# [Saved entries]
========================

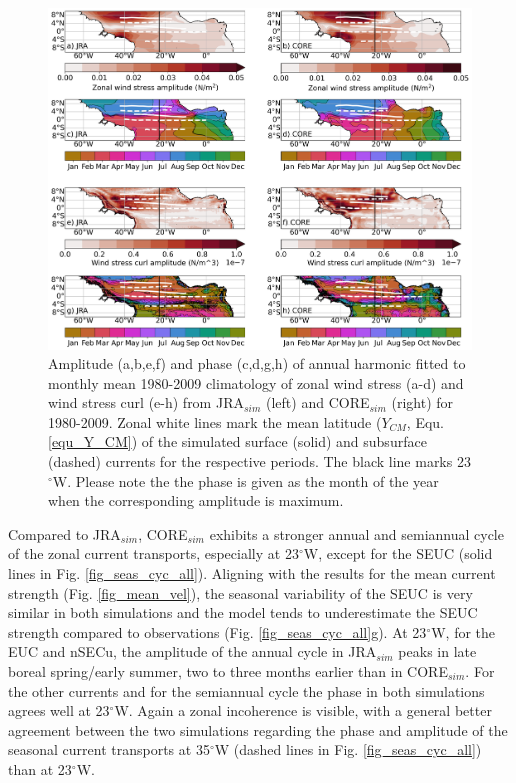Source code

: \documentclass[os, manuscript]{copernicus}
\begin{document}
\begin{figure}[t]
	\includegraphics[width=12cm]{../../figures/paper/f03_INALT20_wind_taux_curl_AH_5d_clim_1980_2009.png}
	\caption{Amplitude (a,b,e,f) and phase (c,d,g,h) of annual harmonic fitted to monthly mean 1980-2009 climatology of zonal wind stress (a-d)  and wind stress curl (e-h) from JRA$_{sim}$ (left) and CORE$_{sim}$ (right) for 1980-2009. Zonal white lines mark the mean latitude ($ Y_{CM} $, Equ. \ref{equ_Y_CM}) of the simulated surface (solid) and subsurface (dashed) currents for the respective periods. The black line marks 23$^{\circ}$W. Please note the the phase is given as the month of the year when the corresponding amplitude is maximum.}
	\label{fig_harm_fit_curl}
\end{figure} 

Compared to JRA$_{sim}$, CORE$_{sim}$ exhibits a stronger annual and semiannual cycle of the zonal current transports, especially at 23$^{\circ}$W, except for the SEUC (solid lines in Fig. \ref{fig_seas_cyc_all}). Aligning with the results for the mean current strength (Fig. \ref{fig_mean_vel}), the seasonal variability of the SEUC is very similar in both simulations and the model tends to underestimate the SEUC strength compared to observations (Fig. \ref{fig_seas_cyc_all}g). At 23$^{\circ}$W, for the EUC and nSECu, the amplitude of the annual cycle in JRA$_{sim}$ peaks in late boreal spring/early summer, two to three months earlier than in CORE$_{sim}$. For the other currents and for the semiannual cycle the phase in both simulations agrees well at 23$^{\circ}$W. Again a zonal incoherence is visible, with a general better agreement between the two simulations regarding the phase and amplitude of the seasonal current transports at 35$^{\circ}$W (dashed lines in Fig. \ref{fig_seas_cyc_all}) than at 23$^{\circ}$W.
\end{document}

========================

# [WORK INSTRUCTIONS]
Pictures aside, repeat each entry in full and without change.

# [RESULT FOR THIS EXERCISE]
Source code

: \documentclass[os, manuscript]{copernicus}
\begin{document}
\begin{figure}[t]
	\includegraphics[width=12cm]{../../figures/paper/f03_INALT20_wind_taux_curl_AH_5d_clim_1980_2009.png}
	\caption{Amplitude (a,b,e,f) and phase (c,d,g,h) of annual harmonic fitted to monthly mean 1980-2009 climatology of zonal wind stress (a-d)  and wind stress curl (e-h) from JRA$_{sim}$ (left) and CORE$_{sim}$ (right) for 1980-2009. Zonal white lines mark the mean latitude ($ Y_{CM} $, Equ. \ref{equ_Y_CM}) of the simulated surface (solid) and subsurface (dashed) currents for the respective periods. The black line marks 23$^{\circ}$W. Please note the the phase is given as the month of the year when the corresponding amplitude is maximum.}
	\label{fig_harm_fit_curl}
\end{figure} 

Compared to JRA$_{sim}$, CORE$_{sim}$ exhibits a stronger annual and semiannual cycle of the zonal current transports, especially at 23$^{\circ}$W, except for the SEUC (solid lines in Fig. \ref{fig_seas_cyc_all}). Aligning with the results for the mean current strength (Fig. \ref{fig_mean_vel}), the seasonal variability of the SEUC is very similar in both simulations and the model tends to underestimate the SEUC strength compared to observations (Fig. \ref{fig_seas_cyc_all}g). At 23$^{\circ}$W, for the EUC and nSECu, the amplitude of the annual cycle in JRA$_{sim}$ peaks in late boreal spring/early summer, two to three months earlier than in CORE$_{sim}$. For the other currents and for the semiannual cycle the phase in both simulations agrees well at 23$^{\circ}$W. Again a zonal incoherence is visible, with a general better agreement between the two simulations regarding the phase and amplitude of the seasonal current transports at 35$^{\circ}$W (dashed lines in Fig. \ref{fig_seas_cyc_all}) than at 23$^{\circ}$W.
\end{document}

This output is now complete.